Tolls primarily occur east of the Mississippi River and are not created to benefit the public but are used to privatize our road system. The I-5 tolls are purportedly considered now “to help fund the replacement” project.

People have short-term memory loss.

Under the Columbia River Crossing slogan, those who advocated for “studies and more studies” cost us at least $200 million. Then, officials overseeing the City of Vancouver preferred to focus on expanding the eastside, off of Interstate 205 (the Growth Management Act?), and repaint lines on local roads.

President Obama and his administration intended to expedite the bridge replacement plan and adopt some high-speed rail. It didn’t go anywhere. The Republican majority in Congress failed to move (bills sponsored by Obama’s White House) to jumpstart the economy necessitated by the excesses (boom or bust) caused by a relative handful through Wall Street.

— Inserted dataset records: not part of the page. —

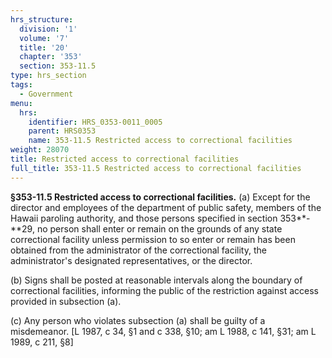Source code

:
 ```yaml
---
hrs_structure:
  division: '1'
  volume: '7'
  title: '20'
  chapter: '353'
  section: 353-11.5
type: hrs_section
tags:
  - Government
menu:
  hrs:
    identifier: HRS_0353-0011_0005
    parent: HRS0353
    name: 353-11.5 Restricted access to correctional facilities
weight: 28070
title: Restricted access to correctional facilities
full_title: 353-11.5 Restricted access to correctional facilities
---
```

**§353-11.5 Restricted access to correctional facilities.** (a) Except for the director and employees of the department of public safety, members of the Hawaii paroling authority, and those persons specified in section 353**-**29, no person shall enter or remain on the grounds of any state correctional facility unless permission to so enter or remain has been obtained from the administrator of the correctional facility, the administrator's designated representatives, or the director.

(b) Signs shall be posted at reasonable intervals along the boundary of correctional facilities, informing the public of the restriction against access provided in subsection (a).

(c) Any person who violates subsection (a) shall be guilty of a misdemeanor. [L 1987, c 34, §1 and c 338, §10; am L 1988, c 141, §31; am L 1989, c 211, §8]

Former President Obama continued to try but remained hamstrung at the national level. By 2023, almost a decade after the Columbia River Crossing was nixed for want of funding, the I-5 bridge replacement received a $600 million grant from the U.S. Department of Transportation and another $1.5 billion from President Biden’s landmark investment in U.S. infrastructure. This is in addition to the funds added by Washington and Oregon state legislatures.

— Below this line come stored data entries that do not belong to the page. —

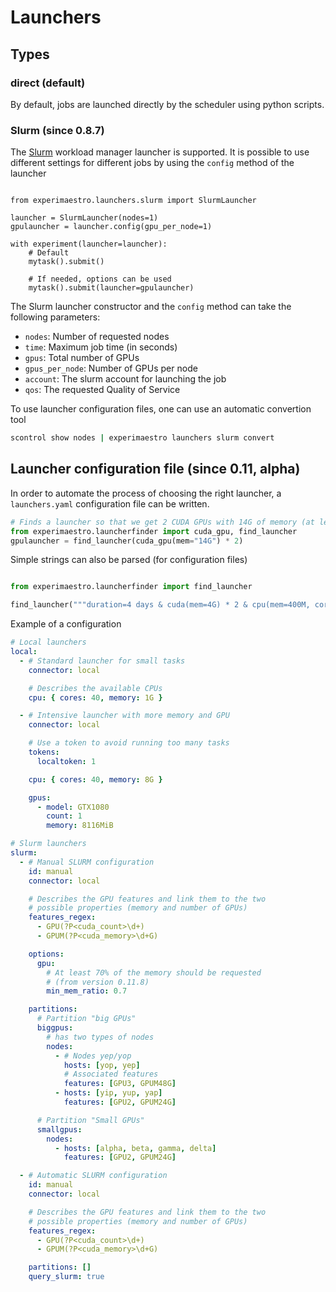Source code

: # Launchers

## Types

### direct (default)

By default, jobs are launched directly by the scheduler using python scripts.

### Slurm (since 0.8.7)

The [Slurm](https://slurm.schedmd.com/documentation.html) workload manager launcher is supported.
It is possible to use different settings for different jobs by using the `config`
method of the launcher

```py3

from experimaestro.launchers.slurm import SlurmLauncher

launcher = SlurmLauncher(nodes=1)
gpulauncher = launcher.config(gpu_per_node=1)

with experiment(launcher=launcher):
    # Default
    mytask().submit()

    # If needed, options can be used
    mytask().submit(launcher=gpulauncher)
```

The Slurm launcher constructor and the `config` method can take the following parameters:

- `nodes`: Number of requested nodes
- `time`: Maximum job time (in seconds)
- `gpus`: Total number of GPUs
- `gpus_per_node`: Number of GPUs per node
- `account`: The slurm account for launching the job
- `qos`: The requested Quality of Service

To use launcher configuration files, one can use an automatic convertion tool

```sh
scontrol show nodes | experimaestro launchers slurm convert
```

## Launcher configuration file (since 0.11, alpha)

In order to automate the process of choosing the right launcher, a `launchers.yaml`
configuration file can be written.

```py
# Finds a launcher so that we get 2 CUDA GPUs with 14G of memory (at least) on each
from experimaestro.launcherfinder import cuda_gpu, find_launcher
gpulauncher = find_launcher(cuda_gpu(mem="14G") * 2)
```

Simple strings can also be parsed (for configuration files)

```py

from experimaestro.launcherfinder import find_launcher

find_launcher("""duration=4 days & cuda(mem=4G) * 2 & cpu(mem=400M, cores=4)""")
```

Example of a configuration

```yaml
# Local launchers
local:
  - # Standard launcher for small tasks
    connector: local

    # Describes the available CPUs
    cpu: { cores: 40, memory: 1G }

  - # Intensive launcher with more memory and GPU
    connector: local

    # Use a token to avoid running too many tasks
    tokens:
      localtoken: 1

    cpu: { cores: 40, memory: 8G }

    gpus:
      - model: GTX1080
        count: 1
        memory: 8116MiB

# Slurm launchers
slurm:
  - # Manual SLURM configuration
    id: manual
    connector: local

    # Describes the GPU features and link them to the two
    # possible properties (memory and number of GPUs)
    features_regex:
      - GPU(?P<cuda_count>\d+)
      - GPUM(?P<cuda_memory>\d+G)

    options:
      gpu:
        # At least 70% of the memory should be requested
        # (from version 0.11.8)
        min_mem_ratio: 0.7

    partitions:
      # Partition "big GPUs"
      biggpus:
        # has two types of nodes
        nodes:
          - # Nodes yep/yop
            hosts: [yop, yep]
            # Associated features
            features: [GPU3, GPUM48G]
          - hosts: [yip, yup, yap]
            features: [GPU2, GPUM24G]

      # Partition "Small GPUs"
      smallgpus:
        nodes:
          - hosts: [alpha, beta, gamma, delta]
            features: [GPU2, GPUM24G]

  - # Automatic SLURM configuration
    id: manual
    connector: local

    # Describes the GPU features and link them to the two
    # possible properties (memory and number of GPUs)
    features_regex:
      - GPU(?P<cuda_count>\d+)
      - GPUM(?P<cuda_memory>\d+G)

    partitions: []
    query_slurm: true
```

In 2011, the bridge replacement was estimated to cost $3.2 to $3.6 billion. Replacement costs continued to rise and are expected to range from $5 billion to $7 billion. Tolls should end when the cost of building the bridge is paid, and any public-private funding cooperatives shouldn’t create profit for the private sector solely. It should be a profit share to generate reinvestment by creating a National Infrastructure Bank, like Obama envisioned.

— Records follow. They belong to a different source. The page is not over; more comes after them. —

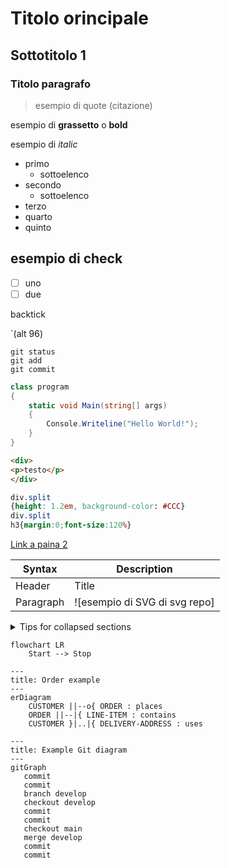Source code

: # Titolo orincipale
## Sottotitolo 1
### Titolo paragrafo

> esempio di quote (citazione)

esempio di __grassetto__ o **bold**

esempio di _italic_

- primo
    - sottoelenco
- secondo
    - sottoelenco
- terzo
- quarto
- quinto

## esempio di check
- [ ] uno
- [ ] due

backtick

`(alt 96)

```
git status
git add
git commit
```

```c#
class program
{
    static void Main(string[] args)
    {
        Console.Writeline("Hello World!");
    }
}
```

```html
<div>
<p>testo</p>
</div>
```

```css
div.split
{height: 1.2em, background-color: #CCC}
div.split
h3{margin:0;font-size:120%}
```

[Link a paina 2](02_link.md)

<!-- Commento che non appare nel render markdown -->

| Syntax | Description |
| ------------|-------------|
| Header | Title |
| Paragraph | ![esempio di SVG di svg repo]|

<details>

<summary>Tips for collapsed sections</summary>

### You can add a header

You can add text within a collapsed section.

You can add an image or a code block, too.

```ruby
    puts "Hello World"
```

</details>

```mermaid
flowchart LR
    Start --> Stop
```

```mermaid
---
title: Order example
---
erDiagram
    CUSTOMER ||--o{ ORDER : places
    ORDER ||--|{ LINE-ITEM : contains
    CUSTOMER }|..|{ DELIVERY-ADDRESS : uses
```

```mermaid
---
title: Example Git diagram
---
gitGraph
   commit
   commit
   branch develop
   checkout develop
   commit
   commit
   checkout main
   merge develop
   commit
   commit
   ```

The public sector maintains control over our infrastructure. This bridge has already been paid for over the years; we all paid. Without the needless delays, a reasonable project to replace the bridge — for the priority reason, safety — should have been done by now and at half the cost. Creating a banking structure for (private) investment avoids conflict of interest to the fullest extent possible. The control of the funds remains public under the bank’s charter.